Can a Dependent Student File the FAFSA as Independent if the Student's Parents Don't File Federal Income Tax Returns?
January 02, 2012
College financial aid administrators grant dependency overrides in rare circumstances. The student might receive a dependency override if both parents are incarcerated or institutionalized. College financial aid administrators might grant a dependency override if there is an abusive family environment, such as when there are court protection from abuse orders against the parents. Living at home with one’s parents, however, is inconsistent with most of the circumstances that typically justify a dependency override.
College financial aid administrators generally do not grant dependency overrides for a failure to file required federal income tax returns. Subregulatory guidance from the US Department of Education requires college financial aid administrators to know “(1) whether a person was required to file a tax return, (2) what the correct filing status for a person should be, and (3) that an individual cannot be claimed as an exemption by more than one person.” Discrepancies involving these aspects of federal income tax returns are considered to be “conflicting information” and college financial aid administrators may not disburse federal student aid until the conflicting information is resolved. Colleges must also resolve all conflicting information before making any adjustments to the data elements on a student’s FAFSA, including a dependency override. Accordingly, a failure to file a federal income tax return when required would not be considered an unusual circumstance that justifies a dependency override.
Thus college financial aid administrators may not disburse federal student aid when the student, the student’s spouse or a dependent student’s parents fail to file federal income tax returns and were required to do so. Taxpayers are required to file federal income tax returns when his or her annual gross income exceeds certain filing thresholds. These filing thresholds may be found in IRS Publication 17 and are equal to the sum of the exemption amount and the standard deduction. But if someone’s income falls below these thresholds, the college’s financial aid administrator will wonder how they were able to support themselves. Such a FAFSA is likely to be flagged for verification.
Generally, employers who pay an employee $600 or more per year must provide the employee with an IRS Form W-2 regardless of whether the employee is paid by check or in cash. Likewise, if the employer pays $600 or more a year to a non-employee contractor, the employer must provide the contractor with an IRS Form 1099. Failure to provide employees with W-2 or 1099 forms may be a sign that the employer is engaged in tax evasion.

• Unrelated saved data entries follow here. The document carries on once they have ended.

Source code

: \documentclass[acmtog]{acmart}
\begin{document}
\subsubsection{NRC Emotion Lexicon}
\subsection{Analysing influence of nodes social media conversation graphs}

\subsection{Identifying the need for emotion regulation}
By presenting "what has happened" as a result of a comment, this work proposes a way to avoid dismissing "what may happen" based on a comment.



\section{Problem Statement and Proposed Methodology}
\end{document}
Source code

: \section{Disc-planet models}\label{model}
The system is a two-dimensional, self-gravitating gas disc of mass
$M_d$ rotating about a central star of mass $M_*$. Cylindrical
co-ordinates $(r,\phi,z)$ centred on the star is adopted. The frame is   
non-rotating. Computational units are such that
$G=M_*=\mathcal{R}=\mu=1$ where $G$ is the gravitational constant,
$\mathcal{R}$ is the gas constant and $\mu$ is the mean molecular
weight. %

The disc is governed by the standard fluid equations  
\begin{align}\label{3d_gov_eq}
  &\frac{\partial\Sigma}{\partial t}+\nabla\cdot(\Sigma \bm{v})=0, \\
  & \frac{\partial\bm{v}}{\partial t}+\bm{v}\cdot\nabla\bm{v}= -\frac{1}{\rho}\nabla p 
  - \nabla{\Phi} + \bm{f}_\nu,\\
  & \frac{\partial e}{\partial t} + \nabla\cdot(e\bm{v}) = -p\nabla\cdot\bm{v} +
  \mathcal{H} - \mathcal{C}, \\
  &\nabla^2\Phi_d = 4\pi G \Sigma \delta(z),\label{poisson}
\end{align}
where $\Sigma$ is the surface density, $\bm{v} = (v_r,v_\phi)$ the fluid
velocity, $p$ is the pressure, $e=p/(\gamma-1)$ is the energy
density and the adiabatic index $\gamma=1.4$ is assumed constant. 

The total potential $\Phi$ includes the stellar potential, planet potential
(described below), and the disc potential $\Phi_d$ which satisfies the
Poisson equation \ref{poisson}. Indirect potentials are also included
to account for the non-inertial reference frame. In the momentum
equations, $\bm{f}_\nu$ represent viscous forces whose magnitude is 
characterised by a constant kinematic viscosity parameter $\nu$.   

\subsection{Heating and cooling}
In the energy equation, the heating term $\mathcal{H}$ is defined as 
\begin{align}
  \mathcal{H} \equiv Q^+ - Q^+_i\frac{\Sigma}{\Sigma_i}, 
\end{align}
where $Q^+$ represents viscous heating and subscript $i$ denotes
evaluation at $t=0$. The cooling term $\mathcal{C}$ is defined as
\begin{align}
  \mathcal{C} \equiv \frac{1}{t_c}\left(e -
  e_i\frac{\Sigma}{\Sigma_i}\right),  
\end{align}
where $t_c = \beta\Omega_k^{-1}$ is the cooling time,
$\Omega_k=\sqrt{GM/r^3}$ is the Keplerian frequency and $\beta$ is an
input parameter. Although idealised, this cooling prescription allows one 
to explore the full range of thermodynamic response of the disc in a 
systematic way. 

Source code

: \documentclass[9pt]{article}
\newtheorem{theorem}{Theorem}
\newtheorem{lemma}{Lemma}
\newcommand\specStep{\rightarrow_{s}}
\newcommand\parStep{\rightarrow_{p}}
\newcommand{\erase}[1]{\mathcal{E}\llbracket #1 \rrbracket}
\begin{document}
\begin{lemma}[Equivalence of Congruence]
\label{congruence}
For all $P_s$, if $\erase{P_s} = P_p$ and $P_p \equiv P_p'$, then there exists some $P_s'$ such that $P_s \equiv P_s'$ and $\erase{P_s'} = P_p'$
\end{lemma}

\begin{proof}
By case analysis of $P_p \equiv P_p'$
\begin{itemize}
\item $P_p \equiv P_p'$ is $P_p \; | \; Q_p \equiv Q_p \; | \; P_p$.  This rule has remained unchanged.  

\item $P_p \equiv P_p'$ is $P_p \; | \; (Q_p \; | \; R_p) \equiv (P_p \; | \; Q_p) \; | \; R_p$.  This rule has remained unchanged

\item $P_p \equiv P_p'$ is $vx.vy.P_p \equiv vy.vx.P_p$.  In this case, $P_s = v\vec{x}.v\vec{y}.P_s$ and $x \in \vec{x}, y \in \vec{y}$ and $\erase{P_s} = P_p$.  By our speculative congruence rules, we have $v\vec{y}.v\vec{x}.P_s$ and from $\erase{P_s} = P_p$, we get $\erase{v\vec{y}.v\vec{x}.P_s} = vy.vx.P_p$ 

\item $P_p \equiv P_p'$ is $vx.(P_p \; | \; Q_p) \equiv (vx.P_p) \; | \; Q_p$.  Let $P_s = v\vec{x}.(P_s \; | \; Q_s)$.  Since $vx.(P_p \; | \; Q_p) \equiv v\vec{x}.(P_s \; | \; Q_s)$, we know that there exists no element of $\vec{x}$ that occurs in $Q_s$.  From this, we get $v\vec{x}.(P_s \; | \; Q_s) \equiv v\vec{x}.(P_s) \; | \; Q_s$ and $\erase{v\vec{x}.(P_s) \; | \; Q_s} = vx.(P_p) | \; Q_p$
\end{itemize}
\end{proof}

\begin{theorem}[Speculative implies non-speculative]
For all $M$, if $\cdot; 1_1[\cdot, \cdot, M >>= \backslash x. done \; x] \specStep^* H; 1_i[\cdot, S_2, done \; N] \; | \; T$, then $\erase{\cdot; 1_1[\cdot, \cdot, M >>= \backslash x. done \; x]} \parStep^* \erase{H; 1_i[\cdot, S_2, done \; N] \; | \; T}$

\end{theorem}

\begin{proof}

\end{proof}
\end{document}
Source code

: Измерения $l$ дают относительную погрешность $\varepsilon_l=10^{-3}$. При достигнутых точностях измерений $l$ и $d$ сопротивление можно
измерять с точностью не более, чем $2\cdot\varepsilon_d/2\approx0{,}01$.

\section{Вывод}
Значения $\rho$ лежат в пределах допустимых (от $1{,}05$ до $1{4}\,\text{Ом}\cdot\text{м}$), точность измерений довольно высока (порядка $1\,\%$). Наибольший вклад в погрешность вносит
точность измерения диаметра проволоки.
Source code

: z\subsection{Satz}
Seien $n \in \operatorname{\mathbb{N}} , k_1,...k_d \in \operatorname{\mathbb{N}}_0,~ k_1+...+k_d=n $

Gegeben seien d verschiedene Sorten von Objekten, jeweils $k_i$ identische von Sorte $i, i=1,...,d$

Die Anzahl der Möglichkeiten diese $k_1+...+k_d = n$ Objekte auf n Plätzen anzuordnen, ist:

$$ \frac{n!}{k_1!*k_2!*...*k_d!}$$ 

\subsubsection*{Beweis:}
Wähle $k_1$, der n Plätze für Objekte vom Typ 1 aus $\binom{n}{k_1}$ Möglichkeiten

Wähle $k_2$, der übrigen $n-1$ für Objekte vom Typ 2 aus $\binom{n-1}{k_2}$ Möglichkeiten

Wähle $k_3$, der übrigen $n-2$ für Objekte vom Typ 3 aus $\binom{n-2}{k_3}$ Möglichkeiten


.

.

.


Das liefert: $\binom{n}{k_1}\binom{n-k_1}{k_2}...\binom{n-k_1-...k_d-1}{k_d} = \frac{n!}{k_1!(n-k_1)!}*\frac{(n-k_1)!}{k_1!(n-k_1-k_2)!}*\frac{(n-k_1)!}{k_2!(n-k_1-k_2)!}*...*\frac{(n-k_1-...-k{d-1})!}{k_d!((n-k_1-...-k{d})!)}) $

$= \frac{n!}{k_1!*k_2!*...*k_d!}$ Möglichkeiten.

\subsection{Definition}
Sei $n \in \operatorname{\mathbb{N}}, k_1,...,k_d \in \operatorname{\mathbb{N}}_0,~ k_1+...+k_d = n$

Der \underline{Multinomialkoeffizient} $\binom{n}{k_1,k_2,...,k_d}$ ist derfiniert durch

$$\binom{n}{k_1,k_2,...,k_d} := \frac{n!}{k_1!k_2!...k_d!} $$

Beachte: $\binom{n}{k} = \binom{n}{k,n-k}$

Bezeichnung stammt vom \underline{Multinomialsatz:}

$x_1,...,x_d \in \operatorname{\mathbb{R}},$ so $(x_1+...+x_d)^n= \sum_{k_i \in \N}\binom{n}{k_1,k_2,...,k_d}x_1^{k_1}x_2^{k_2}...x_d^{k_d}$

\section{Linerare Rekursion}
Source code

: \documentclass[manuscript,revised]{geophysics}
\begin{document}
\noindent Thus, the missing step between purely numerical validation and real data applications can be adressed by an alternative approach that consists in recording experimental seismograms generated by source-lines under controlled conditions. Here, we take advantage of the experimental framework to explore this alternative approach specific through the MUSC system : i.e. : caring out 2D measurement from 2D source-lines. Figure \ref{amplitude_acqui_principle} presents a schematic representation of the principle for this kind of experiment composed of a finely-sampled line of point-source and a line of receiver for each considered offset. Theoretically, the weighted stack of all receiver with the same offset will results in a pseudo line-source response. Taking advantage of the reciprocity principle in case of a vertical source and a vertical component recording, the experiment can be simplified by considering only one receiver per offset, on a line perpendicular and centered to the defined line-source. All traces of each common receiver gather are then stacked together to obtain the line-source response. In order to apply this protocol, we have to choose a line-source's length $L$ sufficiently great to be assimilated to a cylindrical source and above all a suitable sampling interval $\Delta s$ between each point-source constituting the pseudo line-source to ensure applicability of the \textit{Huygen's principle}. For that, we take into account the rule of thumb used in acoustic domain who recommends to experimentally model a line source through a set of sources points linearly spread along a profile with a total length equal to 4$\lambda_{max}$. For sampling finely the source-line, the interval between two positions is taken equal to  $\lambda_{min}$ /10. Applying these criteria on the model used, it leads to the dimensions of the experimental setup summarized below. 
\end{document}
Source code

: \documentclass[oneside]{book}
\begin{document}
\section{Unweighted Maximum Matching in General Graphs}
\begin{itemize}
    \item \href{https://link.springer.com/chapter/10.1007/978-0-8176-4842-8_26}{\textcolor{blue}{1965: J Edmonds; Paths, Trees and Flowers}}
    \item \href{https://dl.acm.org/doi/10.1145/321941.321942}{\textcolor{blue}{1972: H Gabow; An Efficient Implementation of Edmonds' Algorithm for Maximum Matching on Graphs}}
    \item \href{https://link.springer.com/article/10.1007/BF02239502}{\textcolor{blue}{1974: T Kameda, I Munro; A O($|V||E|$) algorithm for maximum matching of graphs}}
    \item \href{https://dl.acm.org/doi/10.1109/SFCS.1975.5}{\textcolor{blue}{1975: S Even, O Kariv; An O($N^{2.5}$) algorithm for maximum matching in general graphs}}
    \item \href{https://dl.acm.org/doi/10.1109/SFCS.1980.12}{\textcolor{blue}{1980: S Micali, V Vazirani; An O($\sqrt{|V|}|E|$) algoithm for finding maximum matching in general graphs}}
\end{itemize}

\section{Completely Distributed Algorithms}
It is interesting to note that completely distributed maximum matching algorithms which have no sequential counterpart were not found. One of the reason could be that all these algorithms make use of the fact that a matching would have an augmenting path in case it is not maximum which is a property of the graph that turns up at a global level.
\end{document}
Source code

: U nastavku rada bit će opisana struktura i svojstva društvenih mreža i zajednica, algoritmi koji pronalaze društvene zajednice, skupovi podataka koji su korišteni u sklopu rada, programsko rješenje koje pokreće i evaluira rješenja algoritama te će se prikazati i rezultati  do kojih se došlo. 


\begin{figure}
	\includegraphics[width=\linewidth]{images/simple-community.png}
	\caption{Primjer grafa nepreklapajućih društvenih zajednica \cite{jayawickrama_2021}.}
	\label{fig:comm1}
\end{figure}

An employee must still file a federal income tax return even if his or her employer did not provide a W-2 or 1099 statement as required by the IRS. Even if the employee’s gross income falls below the filing thresholds, the employee may still be required to file a federal income tax return to pay Social Security or Medicare taxes. The employee will have to attach IRS Form 4852: Substitute for Form W-2 or Form 1099-R to their federal income tax return. Otherwise the employee is also engaged in tax evasion. It is best to seek the advice of a qualified accountant in such a situation.
Clearly, if an employer is engaged in tax evasion, the employee may lose his or her job by reporting the employer to the IRS. This puts the employee in a difficult situation. But no tax return means no federal student aid.